Die hitzige Debatte um den Bau einer Moschee, die den Stadtteil Wilhelmsburg polarisierte, hatte im Jahr 1999 dazu geführt, dass sich Christen und Muslime regelmäßig treffen. „So konnte es nicht weiter gehen, wir dachten, wir müssen uns kennenlernen“, erinnert sich Friederike Raum-Blöcher an die Geburtsstunde des interreligiösen Dialogkreises. Nur ein jahr später war seine friedensstiftende Wirkung erneut gefragt: Als im Jahr 2000 ein Pittbull einen sechs Jahre alten türkischen Jungen zu Tode biss, ging Mehmet Enes Nas in die Schule des Jungen, um die aufgeheizte Stimmung zu beruhigen.

Nach dem Attentat auf das World Trade Center in New York am 11. September 2001 fand eine gemeinsame Presseerklärung der christlichen und muslimischen Gemeinden in Wilhelmsburg bundesweit Beachtung.

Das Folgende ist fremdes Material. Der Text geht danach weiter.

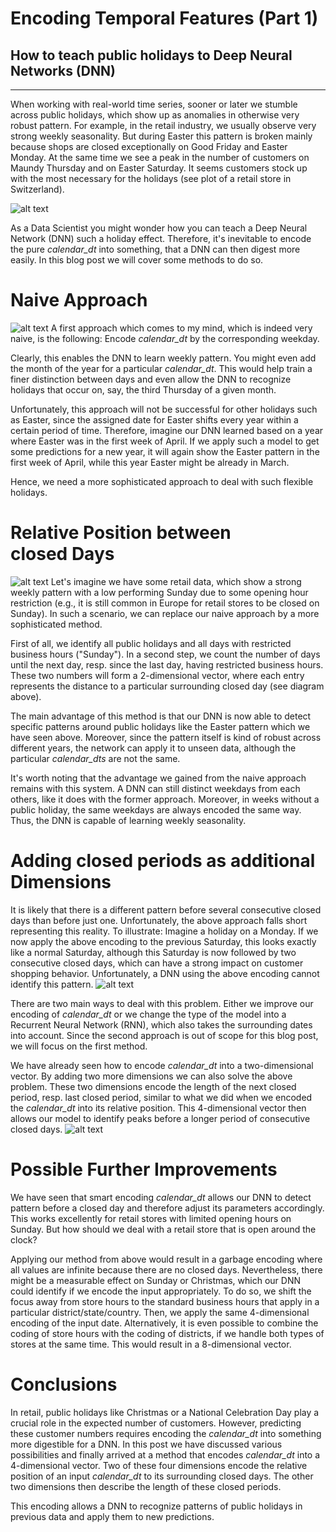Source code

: # Encoding Temporal Features (Part 1)
## How to teach public holidays to Deep Neural Networks (DNN)
---
When working with real-world time series, sooner or later we stumble across public holidays, which show up as anomalies in otherwise very robust pattern. For example, in the retail industry, we usually observe very strong weekly seasonality. But during Easter this pattern is broken mainly because shops are closed exceptionally on Good Friday and Easter Monday. At the same time we see a peak in the number of customers on Maundy Thursday and on Easter Saturday. It seems customers stock up with the most necessary for the holidays (see plot of a retail store in Switzerland).

![alt text](assets/easter_effect_retail_2021.png "Customers in a retail store: The peaks on Maundy Thursday and on Easter Saturday are clearly visible.")

As a Data Scientist you might wonder how you can teach a Deep Neural Network (DNN) such a holiday effect. Therefore, it's inevitable to encode the pure *calendar_dt* into something, that a DNN can then digest more easily. In this blog post we will cover some methods to do so.

# Naive Approach
![alt text](assets/naive_approach.png "Encode each *calendar_dt* by its weekday.")
A first approach which comes to my mind, which is indeed very naive, is the following: Encode *calendar_dt* by the corresponding weekday. 

Clearly, this enables the DNN to learn weekly pattern. You might even add the month of the year for a particular *calendar_dt*. This would help train a finer distinction between days and even allow the DNN to recognize holidays that occur on, say, the third Thursday of a given month.

Unfortunately, this approach will not be successful for other holidays such as Easter, since the assigned date for Easter shifts every year within a certain period of time. Therefore, imagine our DNN learned based on a year where Easter was in the first week of April. If we apply such a model to get some predictions for a new year, it will again show the Easter pattern in the first week of April, while this year Easter might be already in March.

Hence, we need a more sophisticated approach to deal with such flexible holidays.

# Relative Position between closed Days
![alt text](assets/relative_position.png "Encode *calendar_dt* as a tuple of two values representing the distance to the surrounding closed day")
Let's imagine we have some retail data, which show a strong weekly pattern with a low performing Sunday due to some opening hour restriction (e.g., it is still common in Europe for retail stores to be closed on Sunday). In such a scenario, we can replace our naive approach by a more sophisticated method.

First of all, we identify all public holidays and all days with restricted business hours ("Sunday"). In a second step, we count the number of days until the next day, resp. since the last day, having restricted business hours. These two numbers will form a 2-dimensional vector, where each entry represents the distance to a particular surrounding closed day (see diagram above).

The main advantage of this method is that our DNN is now able to detect specific patterns around public holidays like the Easter pattern which we have seen above. Moreover, since the pattern itself is kind of robust across different years, the network can apply it to unseen data, although the particular *calendar_dts* are not the same.

It's worth noting that the advantage we gained from the naive approach remains with this system. A DNN can still distinct weekdays from each others, like it does with the former approach. Moreover, in weeks without a public holiday, the same weekdays are always encoded the same way. Thus, the DNN is capable of learning weekly seasonality.

# Adding closed periods as additional Dimensions
It is likely that there is a different pattern before several consecutive closed days than before just one. Unfortunately, the above approach falls short representing this reality. To illustrate: Imagine a holiday on a Monday. If we now apply the above encoding to the previous Saturday, this looks exactly like a normal Saturday, although this Saturday is now followed by two consecutive closed days, which can have a strong impact on customer shopping behavior. Unfortunately, a DNN using the above encoding cannot identify this pattern.
![alt text](assets/special_case.png "Same encoding for different period lengths")

There are two main ways to deal with this problem. Either we improve our encoding of *calendar_dt* or we change the type of the model into a Recurrent Neural Network (RNN), which also takes the surrounding dates into account. Since the second approach is out of scope for this blog post, we will focus on the first method.

We have already seen how to encode *calendar_dt* into a two-dimensional vector. By adding two more dimensions we can also solve the above problem. These two dimensions encode the length of the next closed period, resp. last closed period, similar to what we did when we encoded the *calendar_dt* into its relative position. This 4-dimensional vector then allows our model to identify peaks before a longer period of consecutive closed days.
![alt text](assets/period_length.png "4-dimensional encoding of *calendar_dt* including the length of the closed periods")

# Possible Further Improvements
We have seen that smart encoding *calendar_dt* allows our DNN to detect pattern before a closed day and therefore adjust its parameters accordingly. This works excellently for retail stores with limited opening hours on Sunday. But how should we deal with a retail store that is open around the clock? 

Applying our method from above would result in a garbage encoding where all values are infinite because there are no closed days. Nevertheless, there might be a measurable effect on Sunday or Christmas, which our DNN could identify if we encode the input appropriately. To do so, we shift the focus away from store  hours to the standard business hours that apply in a particular district/state/country. Then, we apply the same 4-dimensional encoding of the input date.
Alternatively, it is even possible to combine the coding of store hours with the coding of districts, if we handle both types of stores at the same time. This would result in a 8-dimensional vector.

# Conclusions
In retail, public holidays like Christmas or a National Celebration Day play a crucial role in the expected number of customers. However, predicting these customer numbers requires encoding the *calendar_dt* into something more digestible for a DNN. In this post we have discussed various possibilities and finally arrived at a method that encodes *calendar_dt* into a 4-dimensional vector. Two of these four dimensions encode the relative position of an input *calendar_dt* to its surrounding closed days. The other two dimensions then describe the length of these closed periods. 

This encoding allows a DNN to recognize patterns of public holidays in previous data and apply them to new predictions.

Im Islam und im Christentum gebe es keine Hinweise, die Gewalt rechtfertigen, lautete die Botschaft.

Als sichtbaren Erfolg seiner Arbeit sieht der christlich-muslimische Dialogkreis den muslimischen Seelsorgers am katholischen Krankenhaus Groß-Sand an. In einem gemeimsamen Projekt, initiiert vom Kirchenkreis Hamburg-Ost, wollen Christen und Muslime am 11. April gemeinsam pilgern.

Etwa sechs- bis siebenmal im Jahr besuchen Schulklassen aus Wilhelmsburg die türkische Islamische Gemeinde am Vogelhüttendeich, um den gelebten Islam in ihrer Nachbarschaft kennenzulernen. Die Ayasofya-Moschee ist ein umgebautes Gewerbegebäude in einem Hinterhof wie es so typisch ist für muslimische Gemeinden in Hamburg. In dem Raum mit den aus der Türkei importieren blauen Kacheln beten täglich etwa 60 bis 70 Menschen. Zu dem im Islam wichtigen Freitagsgebet versammeln sich dort 500 bis 600 Gläubige. „An Feiertagen bis zu 1000 Menschen“, sagt Mehmet Enes Nas.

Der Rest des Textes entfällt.